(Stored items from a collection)
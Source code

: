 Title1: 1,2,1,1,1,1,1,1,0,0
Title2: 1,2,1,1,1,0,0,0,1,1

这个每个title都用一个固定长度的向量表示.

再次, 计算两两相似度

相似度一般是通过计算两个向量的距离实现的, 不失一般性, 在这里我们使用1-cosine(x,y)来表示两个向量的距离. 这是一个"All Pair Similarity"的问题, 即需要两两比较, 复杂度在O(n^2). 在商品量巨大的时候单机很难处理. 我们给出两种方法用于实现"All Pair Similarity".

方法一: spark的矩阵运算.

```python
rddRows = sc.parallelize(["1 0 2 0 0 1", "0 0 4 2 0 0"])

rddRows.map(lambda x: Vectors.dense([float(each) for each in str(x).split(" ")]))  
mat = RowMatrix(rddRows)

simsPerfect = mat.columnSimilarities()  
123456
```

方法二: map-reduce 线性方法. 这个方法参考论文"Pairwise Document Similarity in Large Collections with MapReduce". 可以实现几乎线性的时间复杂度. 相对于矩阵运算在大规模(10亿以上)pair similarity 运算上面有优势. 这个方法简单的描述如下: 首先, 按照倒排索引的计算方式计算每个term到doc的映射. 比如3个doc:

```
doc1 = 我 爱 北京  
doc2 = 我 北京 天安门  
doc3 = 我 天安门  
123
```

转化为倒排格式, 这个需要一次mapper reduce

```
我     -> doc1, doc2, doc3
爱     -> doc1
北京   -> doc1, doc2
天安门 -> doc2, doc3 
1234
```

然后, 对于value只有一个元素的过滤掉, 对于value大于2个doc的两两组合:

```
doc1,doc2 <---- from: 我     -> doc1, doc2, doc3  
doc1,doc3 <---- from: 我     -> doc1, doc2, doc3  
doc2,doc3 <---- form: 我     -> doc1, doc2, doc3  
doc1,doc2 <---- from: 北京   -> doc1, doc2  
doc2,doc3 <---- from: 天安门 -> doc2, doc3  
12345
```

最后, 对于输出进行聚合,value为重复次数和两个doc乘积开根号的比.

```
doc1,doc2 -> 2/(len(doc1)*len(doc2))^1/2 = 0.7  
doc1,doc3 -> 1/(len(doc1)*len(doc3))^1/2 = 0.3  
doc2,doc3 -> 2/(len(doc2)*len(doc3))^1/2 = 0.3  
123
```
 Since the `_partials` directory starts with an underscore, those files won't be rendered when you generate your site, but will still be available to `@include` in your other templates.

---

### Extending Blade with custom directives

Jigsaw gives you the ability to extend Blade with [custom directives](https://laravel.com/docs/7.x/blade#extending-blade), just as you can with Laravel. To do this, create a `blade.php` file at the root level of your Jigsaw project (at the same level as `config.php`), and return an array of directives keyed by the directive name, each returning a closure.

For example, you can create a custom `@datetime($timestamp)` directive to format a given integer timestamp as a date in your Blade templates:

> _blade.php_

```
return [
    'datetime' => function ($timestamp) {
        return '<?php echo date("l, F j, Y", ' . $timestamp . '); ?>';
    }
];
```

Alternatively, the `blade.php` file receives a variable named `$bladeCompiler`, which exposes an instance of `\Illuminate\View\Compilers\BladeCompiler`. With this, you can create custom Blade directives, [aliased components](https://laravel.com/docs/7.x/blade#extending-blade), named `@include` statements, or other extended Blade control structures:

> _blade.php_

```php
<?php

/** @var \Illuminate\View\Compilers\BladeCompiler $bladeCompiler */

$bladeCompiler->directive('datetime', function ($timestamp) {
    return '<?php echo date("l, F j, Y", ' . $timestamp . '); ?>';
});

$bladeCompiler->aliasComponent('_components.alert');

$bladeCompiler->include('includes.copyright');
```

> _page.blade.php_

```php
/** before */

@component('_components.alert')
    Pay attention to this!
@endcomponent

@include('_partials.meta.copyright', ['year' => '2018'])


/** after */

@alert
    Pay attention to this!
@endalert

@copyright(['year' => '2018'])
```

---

WHAT THIS TASK INVOLVES. Please transcribe each of the entries, exactly as written.

EXERCISE ANSWER.
Source code

: Title1: 1,2,1,1,1,1,1,1,0,0
Title2: 1,2,1,1,1,0,0,0,1,1

这个每个title都用一个固定长度的向量表示.

再次, 计算两两相似度

相似度一般是通过计算两个向量的距离实现的, 不失一般性, 在这里我们使用1-cosine(x,y)来表示两个向量的距离. 这是一个"All Pair Similarity"的问题, 即需要两两比较, 复杂度在O(n^2). 在商品量巨大的时候单机很难处理. 我们给出两种方法用于实现"All Pair Similarity".

方法一: spark的矩阵运算.

```python
rddRows = sc.parallelize(["1 0 2 0 0 1", "0 0 4 2 0 0"])

rddRows.map(lambda x: Vectors.dense([float(each) for each in str(x).split(" ")]))  
mat = RowMatrix(rddRows)

simsPerfect = mat.columnSimilarities()  
123456
```

方法二: map-reduce 线性方法. 这个方法参考论文"Pairwise Document Similarity in Large Collections with MapReduce". 可以实现几乎线性的时间复杂度. 相对于矩阵运算在大规模(10亿以上)pair similarity 运算上面有优势. 这个方法简单的描述如下: 首先, 按照倒排索引的计算方式计算每个term到doc的映射. 比如3个doc:

```
doc1 = 我 爱 北京  
doc2 = 我 北京 天安门  
doc3 = 我 天安门  
123
```

转化为倒排格式, 这个需要一次mapper reduce

```
我     -> doc1, doc2, doc3
爱     -> doc1
北京   -> doc1, doc2
天安门 -> doc2, doc3 
1234
```

然后, 对于value只有一个元素的过滤掉, 对于value大于2个doc的两两组合:

```
doc1,doc2 <---- from: 我     -> doc1, doc2, doc3  
doc1,doc3 <---- from: 我     -> doc1, doc2, doc3  
doc2,doc3 <---- form: 我     -> doc1, doc2, doc3  
doc1,doc2 <---- from: 北京   -> doc1, doc2  
doc2,doc3 <---- from: 天安门 -> doc2, doc3  
12345
```

最后, 对于输出进行聚合,value为重复次数和两个doc乘积开根号的比.

```
doc1,doc2 -> 2/(len(doc1)*len(doc2))^1/2 = 0.7  
doc1,doc3 -> 1/(len(doc1)*len(doc3))^1/2 = 0.3  
doc2,doc3 -> 2/(len(doc2)*len(doc3))^1/2 = 0.3  
123
```
 Since the `_partials` directory starts with an underscore, those files won't be rendered when you generate your site, but will still be available to `@include` in your other templates.

---

### Extending Blade with custom directives

Jigsaw gives you the ability to extend Blade with [custom directives](https://laravel.com/docs/7.x/blade#extending-blade), just as you can with Laravel. To do this, create a `blade.php` file at the root level of your Jigsaw project (at the same level as `config.php`), and return an array of directives keyed by the directive name, each returning a closure.

For example, you can create a custom `@datetime($timestamp)` directive to format a given integer timestamp as a date in your Blade templates:

> _blade.php_

```
return [
    'datetime' => function ($timestamp) {
        return '<?php echo date("l, F j, Y", ' . $timestamp . '); ?>';
    }
];
```

Alternatively, the `blade.php` file receives a variable named `$bladeCompiler`, which exposes an instance of `\Illuminate\View\Compilers\BladeCompiler`. With this, you can create custom Blade directives, [aliased components](https://laravel.com/docs/7.x/blade#extending-blade), named `@include` statements, or other extended Blade control structures:

> _blade.php_

```php
<?php

/** @var \Illuminate\View\Compilers\BladeCompiler $bladeCompiler */

$bladeCompiler->directive('datetime', function ($timestamp) {
    return '<?php echo date("l, F j, Y", ' . $timestamp . '); ?>';
});

$bladeCompiler->aliasComponent('_components.alert');

$bladeCompiler->include('includes.copyright');
```

> _page.blade.php_

```php
/** before */

@component('_components.alert')
    Pay attention to this!
@endcomponent

@include('_partials.meta.copyright', ['year' => '2018'])


/** after */

@alert
    Pay attention to this!
@endalert

@copyright(['year' => '2018'])
```

---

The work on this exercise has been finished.